TD's Action Notes today upgraded BEI to a buy and raised their one year target to $52. So contrarian investors or those continuing to hold may well pick up some stellar gains over the next year. It looks like I'll still own a few dozen units because it paid a drip'd distribution today that hadn't yet rolled into my sell total.

I've been with BEI for many years, crystalizing an acb in the $20's, so my total return was ok in spite of the last 3 years of downdraft. The revised yield at today's price is around 2.5% so that opens up other companies to compete on both yield and growth.


----------



## AltaRed (Jun 8, 2009)

Their capital plans necessitated keeping more cash to fund things like their Brentwood JV with RioCan in Calgary. They are adverse to excessive debt leverage, and going to the market for more equity at depressed market prices (well below NAV) would have angered existing unitholders. Remember that management owns a very substantial stake in the company so their interests are aligned with the rest of us.

So the smart response was to keep more internally generated cash and grow organically.

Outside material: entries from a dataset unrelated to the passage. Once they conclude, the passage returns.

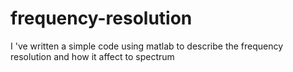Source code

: # frequency-resolution
I 've written a simple code using matlab to describe the frequency resolution and how it affect to spectrum 
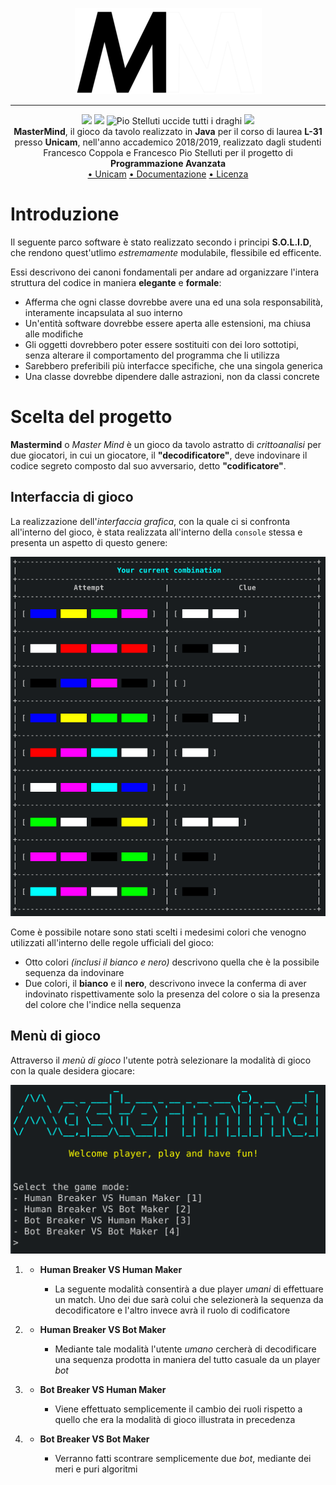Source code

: <p align="center">
  <img src="docs/_static/logo.png">
</p>

--- 

<p align="center">
<img src="https://forthebadge.com/images/badges/built-with-love.svg"/>
<img src="https://forthebadge.com/images/badges/made-with-java.svg"/>
<img src="https://forthebadge.com/images/badges/winter-is-coming.svg" alt="Pio Stelluti uccide tutti i draghi"/>
<img src="https://forthebadge.com/images/badges/cc-0.svg"/><br>
    <b>MasterMind</b>, il gioco da tavolo realizzato in <b>Java</b> per il corso di laurea <b>L-31</b> presso <b>Unicam</b>, nell'anno accademico 2018/2019, realizzato dagli studenti Francesco Coppola e Francesco Pio Stelluti per il progetto di <b>Programmazione Avanzata</b>
    <br>
<a href="https://www.unicam.it/">• Unicam</a>
<a href="https://www.github.io/azzeccagarbugli/MasterMind">• Documentazione</a>
<a href="https://it.wikipedia.org/wiki/Licenza_MIT">• Licenza</a>
</p>


# Introduzione

Il seguente parco software è stato realizzato secondo i principi
**S.O.L.I.D**, che rendono quest'utlimo *estremamente* modulabile,
flessibile ed efficente.

Essi descrivono dei canoni fondamentali per andare ad organizzare
l'intera struttura del codice in maniera **elegante** e **formale**:

  - Afferma che ogni classe dovrebbe avere una ed una sola
    responsabilità, interamente incapsulata al suo interno
  - Un'entità software dovrebbe essere aperta alle estensioni, ma chiusa
    alle modifiche
  - Gli oggetti dovrebbero poter essere sostituiti con dei loro
    sottotipi, senza alterare il comportamento del programma che li
    utilizza
  - Sarebbero preferibili più interfacce specifiche, che una singola
    generica
  - Una classe dovrebbe dipendere dalle astrazioni, non da classi
    concrete

# Scelta del progetto

**Mastermind** o *Master Mind* è un gioco da tavolo astratto di
*crittoanalisi* per due giocatori, in cui un giocatore, il
**"decodificatore"**, deve indovinare il codice segreto composto dal suo
avversario, detto **"codificatore"**.

## Interfaccia di gioco

La realizzazione dell'*interfaccia grafica*, con la quale ci si
confronta all'interno del gioco, è stata realizzata all'interno della
`console` stessa e presenta un aspetto di questo genere:

![image](docs/_static/table.png)

Come è possibile notare sono stati scelti i medesimi colori che venogno
utilizzati all'interno delle regole ufficiali del gioco:

  - Otto colori *(inclusi il bianco e nero)* descrivono quella che è la
    possibile sequenza da indovinare
  - Due colori, il **bianco** e il **nero**, descrivono invece la
    conferma di aver indovinato rispettivamente solo la presenza del
    colore o sia la presenza del colore che l'indice nella sequenza

## Menù di gioco

Attraverso il *menù di gioco* l'utente potrà selezionare la modalità di
gioco con la quale desidera giocare:

![image](docs/_static/menu.png)

1.    - **Human Breaker VS Human Maker**
        
          - La seguente modalità consentirà a due player *umani* di
            effettuare un match. Uno dei due sarà colui che selezionerà
            la sequenza da decodificatore e l'altro invece avrà il ruolo
            di codificatore

2.    - **Human Breaker VS Bot Maker**
        
          - Mediante tale modalità l'utente *umano* cercherà di
            decodificare una sequenza prodotta in maniera del tutto
            casuale da un player *bot*

3.    - **Bot Breaker VS Human Maker**
        
          - Viene effettuato semplicemente il cambio dei ruoli rispetto
            a quello che era la modalità di gioco illustrata in
            precedenza

4.    - **Bot Breaker VS Bot Maker**
        
          - Verranno fatti scontrare semplicemente due *bot*, mediante
            dei meri e puri algoritmi
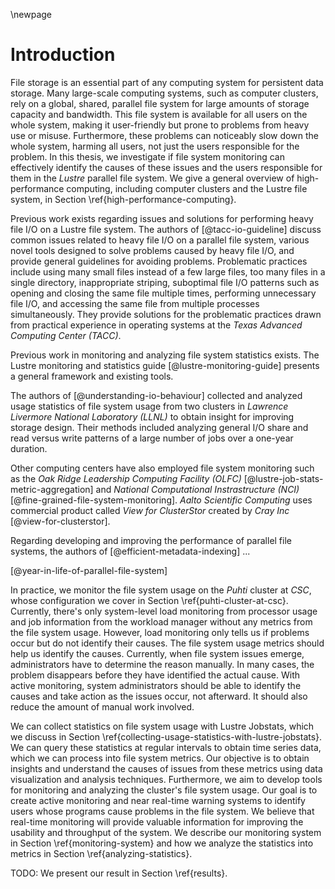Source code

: \newpage

# Introduction
File storage is an essential part of any computing system for persistent data storage.
Many large-scale computing systems, such as computer clusters, rely on a global, shared, parallel file system for large amounts of storage capacity and bandwidth.
This file system is available for all users on the whole system, making it user-friendly but prone to problems from heavy use or misuse.
Furthermore, these problems can noticeably slow down the whole system, harming all users, not just the users responsible for the problem.
In this thesis, we investigate if file system monitoring can effectively identify the causes of these issues and the users responsible for them in the *Lustre* parallel file system.
We give a general overview of high-performance computing, including computer clusters and the Lustre file system, in Section \ref{high-performance-computing}.

Previous work exists regarding issues and solutions for performing heavy file I/O on a Lustre file system.
The authors of [@tacc-io-guideline] discuss common issues related to heavy file I/O on a parallel file system, various novel tools designed to solve problems caused by heavy file I/O, and provide general guidelines for avoiding problems.
Problematic practices include using many small files instead of a few large files, too many files in a single directory, inappropriate striping, suboptimal file I/O patterns such as opening and closing the same file multiple times, performing unnecessary file I/O, and accessing the same file from multiple processes simultaneously.
They provide solutions for the problematic practices drawn from practical experience in operating systems at the *Texas Advanced Computing Center (TACC)*.

Previous work in monitoring and analyzing file system statistics exists.
The Lustre monitoring and statistics guide [@lustre-monitoring-guide] presents a general framework and existing tools.

The authors of [@understanding-io-behaviour] collected and analyzed usage statistics of file system usage from two clusters in *Lawrence Livermore National Laboratory (LLNL)* to obtain insight for improving storage design.
Their methods included analyzing general I/O share and read versus write patterns of a large number of jobs over a one-year duration.

Other computing centers have also employed file system monitoring such as the *Oak Ridge Leadership Computing Facility (OLFC)* [@lustre-job-stats-metric-aggregation] and *National Computational Instrastructure (NCI)* [@fine-grained-file-system-monitoring].
*Aalto Scientific Computing* uses commercial product called *View for ClusterStor* created by *Cray Inc* [@view-for-clusterstor].

Regarding developing and improving the performance of parallel file systems, the authors of [@efficient-metadata-indexing] ...

[@year-in-life-of-parallel-file-system]

In practice, we monitor the file system usage on the *Puhti* cluster at *CSC*, whose configuration we cover in Section \ref{puhti-cluster-at-csc}.
Currently, there's only system-level load monitoring from processor usage and job information from the workload manager without any metrics from the file system usage.
However, load monitoring only tells us if problems occur but do not identify their causes.
The file system usage metrics should help us identify the causes.
Currently, when file system issues emerge, administrators have to determine the reason manually.
In many cases, the problem disappears before they have identified the actual cause.
With active monitoring, system administrators should be able to identify the causes and take action as the issues occur, not afterward.
It should also reduce the amount of manual work involved.

We can collect statistics on file system usage with Lustre Jobstats, which we discuss in Section \ref{collecting-usage-statistics-with-lustre-jobstats}.
We can query these statistics at regular intervals to obtain time series data, which we can process into file system metrics.
Our objective is to obtain insights and understand the causes of issues from these metrics using data visualization and analysis techniques.
Furthermore, we aim to develop tools for monitoring and analyzing the cluster's file system usage.
Our goal is to create active monitoring and near real-time warning systems to identify users whose programs cause problems in the file system.
We believe that real-time monitoring will provide valuable information for improving the usability and throughput of the system.
We describe our monitoring system in Section \ref{monitoring-system} and how we analyze the statistics into metrics in Section \ref{analyzing-statistics}.

<!--
Additionally, we aim to provide information that can guide future procurements and configuration changes such that the investments and modifications improve the critical parts of the storage system.
-->

TODO: We present our result in Section \ref{results}.

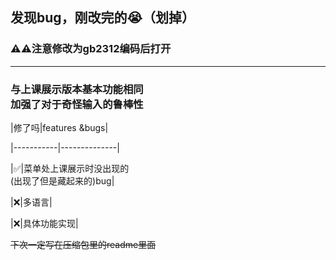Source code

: ## 发现bug，刚改完的😭（划掉）

### ⚠️⚠️注意修改为gb2312编码后打开

***

### 与上课展示版本基本功能相同<br>加强了对于奇怪输入的**鲁棒性**

|修了吗|features &bugs|

|-----------|--------------|

|✅|菜单处上课展示时没出现的<br>(出现了但是藏起来的)bug|

|❌|多语言|

|❌|具体功能实现|

~~下次一定写在压缩包里的readme里面~~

I am just suprised the cut was as deep as it was, but I suppose if you are going to cut, better to take a machete rather than cuts of many knives.

I suspect this strategy will eventually be seen as a smart move regardless of near term pain as income investors flee. I remain a shareholder and will continue to hold.


----------



## doctrine (Sep 30, 2011)

I guess my point is, not that it's not a bad idea to cut distributions, it's just that the quarterly report reads like a sell job. They totally underreported the bad news, which is operating earnings are tanking and are down something like 19% for the trailing 9 months year over year; 2017 has not been a good year and it is not turning around yet. That is why they are cutting distributions, not for reinvestment purposes like they propose, otherwise they wouldn't cut them because they know it will hurt their share price which simultaneously limits their access to raise capital without extra dilution. The best they can say, honestly, in my opinion, is that they are still bleeding heavily, but they might not be bleeding as heavily at the moment. The sell job is what is annoying. It makes it that much harder to get an honest assessment.


----------



## My Own Advisor (Sep 24, 2012)

The cut is the right thing to do...stop some bleeding as you say. I own a few shares and it's a long term hold for me.


----------